With search engine AskJeeves seeing it’s stock rise 8% to $39 a share yesterday due, in part, to Wall Street accolades, the search engine has become an attractive search engine to the big guys.
Wall Street, according to CBSMarketWatch, “spoke of the company’s growing attractiveness to paid-search advertising networks.” Google sponsors the ads that AskJeeves displays. Previously it was Yahoo-owned Overture provided these ads.
Because of AskJeeves improving reputation, Google and Yahoo may be prepared to battle for future rights to these ads. “Overture is likely to be very keen to win back Ask Jeeves from Google, possibly enough to bid up the price higher than current revenue share,” said Safa Rashtchy, an analyst with U.S. Bancorp Piper Jaffray.
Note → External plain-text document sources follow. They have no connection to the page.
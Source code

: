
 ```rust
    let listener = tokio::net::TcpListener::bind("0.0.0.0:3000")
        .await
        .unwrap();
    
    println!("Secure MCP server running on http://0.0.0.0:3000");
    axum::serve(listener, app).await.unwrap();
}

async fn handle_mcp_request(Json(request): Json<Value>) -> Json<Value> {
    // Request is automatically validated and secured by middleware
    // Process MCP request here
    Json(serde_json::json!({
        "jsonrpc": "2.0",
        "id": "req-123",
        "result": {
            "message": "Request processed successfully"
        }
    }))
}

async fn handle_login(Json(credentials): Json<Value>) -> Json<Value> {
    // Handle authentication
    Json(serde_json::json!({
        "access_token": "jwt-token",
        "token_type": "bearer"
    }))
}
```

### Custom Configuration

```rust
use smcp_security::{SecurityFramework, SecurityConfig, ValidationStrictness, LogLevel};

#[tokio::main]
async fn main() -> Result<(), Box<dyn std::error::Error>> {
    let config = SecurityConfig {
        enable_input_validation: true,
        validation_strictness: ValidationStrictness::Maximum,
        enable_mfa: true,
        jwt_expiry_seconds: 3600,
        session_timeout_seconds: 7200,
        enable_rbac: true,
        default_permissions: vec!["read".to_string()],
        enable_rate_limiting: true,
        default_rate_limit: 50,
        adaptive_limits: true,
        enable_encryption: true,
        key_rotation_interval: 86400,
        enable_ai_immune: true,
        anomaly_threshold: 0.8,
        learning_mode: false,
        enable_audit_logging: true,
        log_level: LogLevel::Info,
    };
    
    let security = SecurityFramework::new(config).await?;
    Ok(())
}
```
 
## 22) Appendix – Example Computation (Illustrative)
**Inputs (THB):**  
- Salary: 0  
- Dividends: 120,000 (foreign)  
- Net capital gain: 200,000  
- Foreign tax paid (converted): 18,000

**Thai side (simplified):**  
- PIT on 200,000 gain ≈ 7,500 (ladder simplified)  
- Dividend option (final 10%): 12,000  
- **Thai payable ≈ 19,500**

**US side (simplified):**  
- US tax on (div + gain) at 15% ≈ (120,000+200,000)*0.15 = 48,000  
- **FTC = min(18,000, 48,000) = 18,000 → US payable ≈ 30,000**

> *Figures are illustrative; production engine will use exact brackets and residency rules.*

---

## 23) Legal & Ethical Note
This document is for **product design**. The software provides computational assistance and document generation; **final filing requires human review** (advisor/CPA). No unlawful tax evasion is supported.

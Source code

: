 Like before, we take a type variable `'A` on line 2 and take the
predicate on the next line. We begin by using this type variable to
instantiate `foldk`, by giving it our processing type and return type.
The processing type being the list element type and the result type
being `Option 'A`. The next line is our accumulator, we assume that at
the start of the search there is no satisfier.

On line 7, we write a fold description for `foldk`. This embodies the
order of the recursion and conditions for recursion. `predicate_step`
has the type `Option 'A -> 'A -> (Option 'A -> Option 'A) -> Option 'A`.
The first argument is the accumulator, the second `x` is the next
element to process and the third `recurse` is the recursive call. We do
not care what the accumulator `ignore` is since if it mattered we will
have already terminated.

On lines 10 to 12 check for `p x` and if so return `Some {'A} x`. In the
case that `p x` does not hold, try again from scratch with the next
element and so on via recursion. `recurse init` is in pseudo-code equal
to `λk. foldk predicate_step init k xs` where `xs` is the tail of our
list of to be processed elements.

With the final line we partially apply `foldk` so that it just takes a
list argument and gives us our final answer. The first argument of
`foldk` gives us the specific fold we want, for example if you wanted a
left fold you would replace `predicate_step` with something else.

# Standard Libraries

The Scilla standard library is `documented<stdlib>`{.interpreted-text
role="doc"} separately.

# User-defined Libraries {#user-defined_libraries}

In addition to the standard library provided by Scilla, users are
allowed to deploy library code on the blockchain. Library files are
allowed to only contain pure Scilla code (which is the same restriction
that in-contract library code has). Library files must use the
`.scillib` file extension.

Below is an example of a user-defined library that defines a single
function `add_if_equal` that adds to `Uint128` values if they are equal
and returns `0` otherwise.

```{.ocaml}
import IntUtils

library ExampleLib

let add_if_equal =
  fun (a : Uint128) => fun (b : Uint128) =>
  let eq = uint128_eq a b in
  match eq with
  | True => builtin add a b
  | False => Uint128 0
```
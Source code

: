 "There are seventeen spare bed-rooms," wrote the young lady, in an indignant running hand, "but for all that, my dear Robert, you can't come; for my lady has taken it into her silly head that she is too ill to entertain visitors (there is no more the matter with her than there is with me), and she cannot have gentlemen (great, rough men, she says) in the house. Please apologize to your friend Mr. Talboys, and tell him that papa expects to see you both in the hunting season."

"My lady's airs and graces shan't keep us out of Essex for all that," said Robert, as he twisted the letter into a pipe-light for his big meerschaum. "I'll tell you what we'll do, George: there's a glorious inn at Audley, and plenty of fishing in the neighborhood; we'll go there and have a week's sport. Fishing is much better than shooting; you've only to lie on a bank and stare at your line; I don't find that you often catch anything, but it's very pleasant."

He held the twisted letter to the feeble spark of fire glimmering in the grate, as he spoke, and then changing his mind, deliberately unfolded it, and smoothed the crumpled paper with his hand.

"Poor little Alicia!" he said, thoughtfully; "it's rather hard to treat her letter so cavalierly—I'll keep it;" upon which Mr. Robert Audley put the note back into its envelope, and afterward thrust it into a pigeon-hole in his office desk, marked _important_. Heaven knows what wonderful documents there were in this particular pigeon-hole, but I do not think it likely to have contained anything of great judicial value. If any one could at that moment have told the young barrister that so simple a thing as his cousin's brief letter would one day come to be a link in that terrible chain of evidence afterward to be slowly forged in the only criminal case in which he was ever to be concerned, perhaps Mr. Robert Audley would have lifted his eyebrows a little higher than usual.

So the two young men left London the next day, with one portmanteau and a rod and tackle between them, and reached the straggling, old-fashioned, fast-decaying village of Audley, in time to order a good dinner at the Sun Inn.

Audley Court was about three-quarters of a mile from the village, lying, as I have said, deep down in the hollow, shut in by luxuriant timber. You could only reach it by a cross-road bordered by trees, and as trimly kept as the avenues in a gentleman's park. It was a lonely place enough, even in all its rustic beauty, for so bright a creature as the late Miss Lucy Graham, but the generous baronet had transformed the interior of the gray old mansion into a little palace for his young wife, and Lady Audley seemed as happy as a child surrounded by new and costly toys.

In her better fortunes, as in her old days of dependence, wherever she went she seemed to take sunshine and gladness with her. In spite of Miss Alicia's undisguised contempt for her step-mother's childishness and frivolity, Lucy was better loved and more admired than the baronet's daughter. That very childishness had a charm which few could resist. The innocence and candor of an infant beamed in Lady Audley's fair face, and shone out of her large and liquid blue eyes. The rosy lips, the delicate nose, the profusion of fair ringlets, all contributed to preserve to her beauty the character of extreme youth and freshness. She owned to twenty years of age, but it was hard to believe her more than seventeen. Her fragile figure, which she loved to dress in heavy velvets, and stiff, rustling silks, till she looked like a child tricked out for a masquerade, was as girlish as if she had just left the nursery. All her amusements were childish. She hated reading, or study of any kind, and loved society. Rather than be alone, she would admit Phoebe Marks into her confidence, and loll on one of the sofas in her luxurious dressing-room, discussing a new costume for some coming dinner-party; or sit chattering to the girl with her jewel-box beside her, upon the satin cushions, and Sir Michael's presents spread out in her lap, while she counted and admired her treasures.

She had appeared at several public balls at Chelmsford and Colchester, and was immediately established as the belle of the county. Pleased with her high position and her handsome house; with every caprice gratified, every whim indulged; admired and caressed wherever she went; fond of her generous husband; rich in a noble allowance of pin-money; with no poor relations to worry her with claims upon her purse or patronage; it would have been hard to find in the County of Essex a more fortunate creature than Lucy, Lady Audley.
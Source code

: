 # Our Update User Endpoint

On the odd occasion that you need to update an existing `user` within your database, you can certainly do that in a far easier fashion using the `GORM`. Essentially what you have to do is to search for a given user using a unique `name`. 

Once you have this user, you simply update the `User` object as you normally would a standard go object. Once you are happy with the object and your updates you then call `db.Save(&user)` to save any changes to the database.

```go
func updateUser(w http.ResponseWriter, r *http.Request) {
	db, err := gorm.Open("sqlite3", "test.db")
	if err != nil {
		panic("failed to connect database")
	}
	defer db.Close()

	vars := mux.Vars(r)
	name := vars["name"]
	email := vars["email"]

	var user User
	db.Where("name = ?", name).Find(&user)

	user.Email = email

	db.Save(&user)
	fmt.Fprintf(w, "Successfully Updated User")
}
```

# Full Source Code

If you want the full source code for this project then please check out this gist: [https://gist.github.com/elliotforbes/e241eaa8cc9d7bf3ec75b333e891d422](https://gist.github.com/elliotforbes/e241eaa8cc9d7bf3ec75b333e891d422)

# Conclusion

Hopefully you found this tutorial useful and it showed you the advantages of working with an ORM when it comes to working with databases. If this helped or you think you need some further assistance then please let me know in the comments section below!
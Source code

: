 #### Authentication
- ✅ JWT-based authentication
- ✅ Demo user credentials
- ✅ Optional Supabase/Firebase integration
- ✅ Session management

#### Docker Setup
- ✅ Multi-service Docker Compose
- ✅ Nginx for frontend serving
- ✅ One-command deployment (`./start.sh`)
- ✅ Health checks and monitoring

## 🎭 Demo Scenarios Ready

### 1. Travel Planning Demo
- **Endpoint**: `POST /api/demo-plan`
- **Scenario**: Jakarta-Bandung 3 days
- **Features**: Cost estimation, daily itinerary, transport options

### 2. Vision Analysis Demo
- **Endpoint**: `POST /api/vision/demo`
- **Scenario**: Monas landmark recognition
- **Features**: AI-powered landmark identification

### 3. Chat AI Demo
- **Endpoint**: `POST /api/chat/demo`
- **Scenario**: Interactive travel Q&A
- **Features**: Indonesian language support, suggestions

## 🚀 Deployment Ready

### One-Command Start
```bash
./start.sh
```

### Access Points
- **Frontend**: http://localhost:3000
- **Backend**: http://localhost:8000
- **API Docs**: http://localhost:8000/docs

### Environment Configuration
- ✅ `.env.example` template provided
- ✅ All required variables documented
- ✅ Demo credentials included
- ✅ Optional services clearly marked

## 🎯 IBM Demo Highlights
Currently, AskJeeves receives about 80% of the ad revenue generated from Google ads that appear on its site.
The recent acquisition of ISH, which owns Excite.com, by AskJeeves more than doubled the search engine’s market share. Although AskJeeves is dependent on Google for revenue, the business merger and the revenue the search engine generates makes AskJeeves more attractive to Yahoo.
In order to win AskJeeves back from Google, Yahoo would have to offer a more lucrative revenue sharing deal than the one currently in place with Google and AskJeeves. Yahoo may also have to compete with an expected renegotiation of the current agreement that will only make winning AskJeeves back all the more expensive.
“Ask Jeeves may be able to raise its cut of the revenue sharing with Google to 90 percent under the agreement that it is expected to negotiate later this year,” according to analyst Jordan Rohan at Schwab SoundView.
The question is: Is Yahoo willing to pay the revenue sharing price AskJeeves will demand in order to switch over to Overture hosted ads?